The walk I took down Firestone that awful, gray day in May of 2020 has stuck with me. I remember the peace I had when I finally surrendered my will to God’s will and trusted Him to make the best decision for me. It’s become a touchstone that I keep coming back to. That’s where I want to stay in my life- following Jesus down Firestone Avenue, saying “I can go anywhere You lead as long as I know it’s YOU I’m following and not my own wisdom.” I’m not saying I’m perfectly consistent in doing that, far from it—I’m just saying that’s my goal. I don’t have any wisdom of my own. I’m not “good”. I’m not “strong”. I’m just a regular person. I’m a sinner. But God has promised to supply all my needs “according to His riches in glory in Christ Jesus”. I can either believe that promise and take comfort from it, or I can doubt it and live in uncertainty.

I won’t say that letting God make that decision has resulted in a complete absence of sorrow. There have been many times during the last 18 months when I’ve been overwhelmed with grief over what I’ve lost and what could have been. But I have learned that God’s grace IS sufficient. And I have learned that you can experience sorrow AND joy/peace/hope at the same time when God is the source of your joy/peace/hope. I’m still sad sometimes when I think about what’s happened, but I can honestly say that I am not sad all the time or even sad most of the time anymore. In fact, because God enabled me to go TO Him with my pain instead of blaming Him for it, He has used this trial to show me more clearly who He is, and NOTHING is more enjoyable than God. This may sound strange, but if I could go back and "undo" the bad things that have happened to me the last 3-4 years and make them not happen, but it would mean giving up what I've learned about God, I can truthfully say that I wouldn't do it. That would not be a good trade.

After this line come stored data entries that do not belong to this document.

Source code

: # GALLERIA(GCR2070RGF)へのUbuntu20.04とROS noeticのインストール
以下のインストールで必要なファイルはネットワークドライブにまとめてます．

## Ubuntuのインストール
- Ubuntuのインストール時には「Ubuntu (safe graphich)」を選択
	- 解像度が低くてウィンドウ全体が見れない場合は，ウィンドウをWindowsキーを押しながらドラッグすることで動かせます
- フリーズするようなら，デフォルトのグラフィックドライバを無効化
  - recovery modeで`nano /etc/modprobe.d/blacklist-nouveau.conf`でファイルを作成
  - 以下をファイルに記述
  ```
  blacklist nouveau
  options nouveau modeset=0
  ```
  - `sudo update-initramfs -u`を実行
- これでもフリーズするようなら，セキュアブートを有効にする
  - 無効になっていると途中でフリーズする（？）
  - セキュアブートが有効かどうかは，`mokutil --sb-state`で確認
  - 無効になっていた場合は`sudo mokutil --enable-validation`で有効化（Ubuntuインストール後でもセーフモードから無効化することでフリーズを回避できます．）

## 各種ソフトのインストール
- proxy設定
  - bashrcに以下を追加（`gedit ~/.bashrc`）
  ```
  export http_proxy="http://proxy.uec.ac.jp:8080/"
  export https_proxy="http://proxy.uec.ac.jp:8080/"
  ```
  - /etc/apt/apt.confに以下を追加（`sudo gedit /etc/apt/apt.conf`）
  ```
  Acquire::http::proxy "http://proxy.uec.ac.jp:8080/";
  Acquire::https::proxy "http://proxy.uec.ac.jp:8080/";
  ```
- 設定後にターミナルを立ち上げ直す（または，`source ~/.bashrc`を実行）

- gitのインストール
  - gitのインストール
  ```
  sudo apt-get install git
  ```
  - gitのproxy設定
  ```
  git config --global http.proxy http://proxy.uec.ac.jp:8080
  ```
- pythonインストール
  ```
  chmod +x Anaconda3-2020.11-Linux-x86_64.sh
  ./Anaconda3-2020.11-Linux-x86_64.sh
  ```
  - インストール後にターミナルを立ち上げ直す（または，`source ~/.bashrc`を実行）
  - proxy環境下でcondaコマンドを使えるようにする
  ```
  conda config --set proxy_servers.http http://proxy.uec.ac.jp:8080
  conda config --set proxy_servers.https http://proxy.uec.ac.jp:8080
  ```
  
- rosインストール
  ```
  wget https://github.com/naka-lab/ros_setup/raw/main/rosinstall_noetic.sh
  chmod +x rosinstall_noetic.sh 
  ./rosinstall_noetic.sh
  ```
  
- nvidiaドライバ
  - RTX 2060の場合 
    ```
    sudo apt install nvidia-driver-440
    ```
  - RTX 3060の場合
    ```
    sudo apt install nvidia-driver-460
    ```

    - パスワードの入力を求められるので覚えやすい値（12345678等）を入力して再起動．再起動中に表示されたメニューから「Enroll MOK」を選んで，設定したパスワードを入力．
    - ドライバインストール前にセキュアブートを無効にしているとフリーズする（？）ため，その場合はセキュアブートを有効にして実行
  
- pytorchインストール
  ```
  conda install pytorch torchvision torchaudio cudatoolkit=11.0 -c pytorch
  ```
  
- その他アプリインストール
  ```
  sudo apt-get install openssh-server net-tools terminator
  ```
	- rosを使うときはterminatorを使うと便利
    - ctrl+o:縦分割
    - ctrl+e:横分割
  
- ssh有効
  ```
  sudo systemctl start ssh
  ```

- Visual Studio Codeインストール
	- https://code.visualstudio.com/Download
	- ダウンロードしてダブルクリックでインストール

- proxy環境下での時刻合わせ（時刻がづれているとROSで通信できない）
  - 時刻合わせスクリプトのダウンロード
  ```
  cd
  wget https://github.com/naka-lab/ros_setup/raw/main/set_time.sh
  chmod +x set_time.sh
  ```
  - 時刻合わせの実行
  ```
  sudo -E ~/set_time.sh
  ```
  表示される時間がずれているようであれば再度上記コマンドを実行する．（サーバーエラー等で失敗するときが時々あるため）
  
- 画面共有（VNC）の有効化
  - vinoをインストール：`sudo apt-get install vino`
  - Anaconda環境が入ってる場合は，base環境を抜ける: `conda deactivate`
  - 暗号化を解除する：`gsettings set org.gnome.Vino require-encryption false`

I consider everything a loss because of the surpassing worth of knowing Christ Jesus my Lord.” Philippians 3:8

Jana Hutcheson

Jana Hutcheson lives and teaches in the same small Alabama town where she grew up. Her first story was a piece of fanfiction inspired by The Outsiders, which she found years later in her parents’ attic, reread, and promptly threw away. Due to a busy schedule, a bent toward perfectionism that shows up only when she’s writing, and an array of unexpected life events, it took her fourteen years to complete The Spring in Trulee Holler. Her quirks include being a picky eater and filling all her silent moments with eclectic playlists. Besides her family, she loves long afternoon walks, greasy burger joints, and the smell of burning leaves.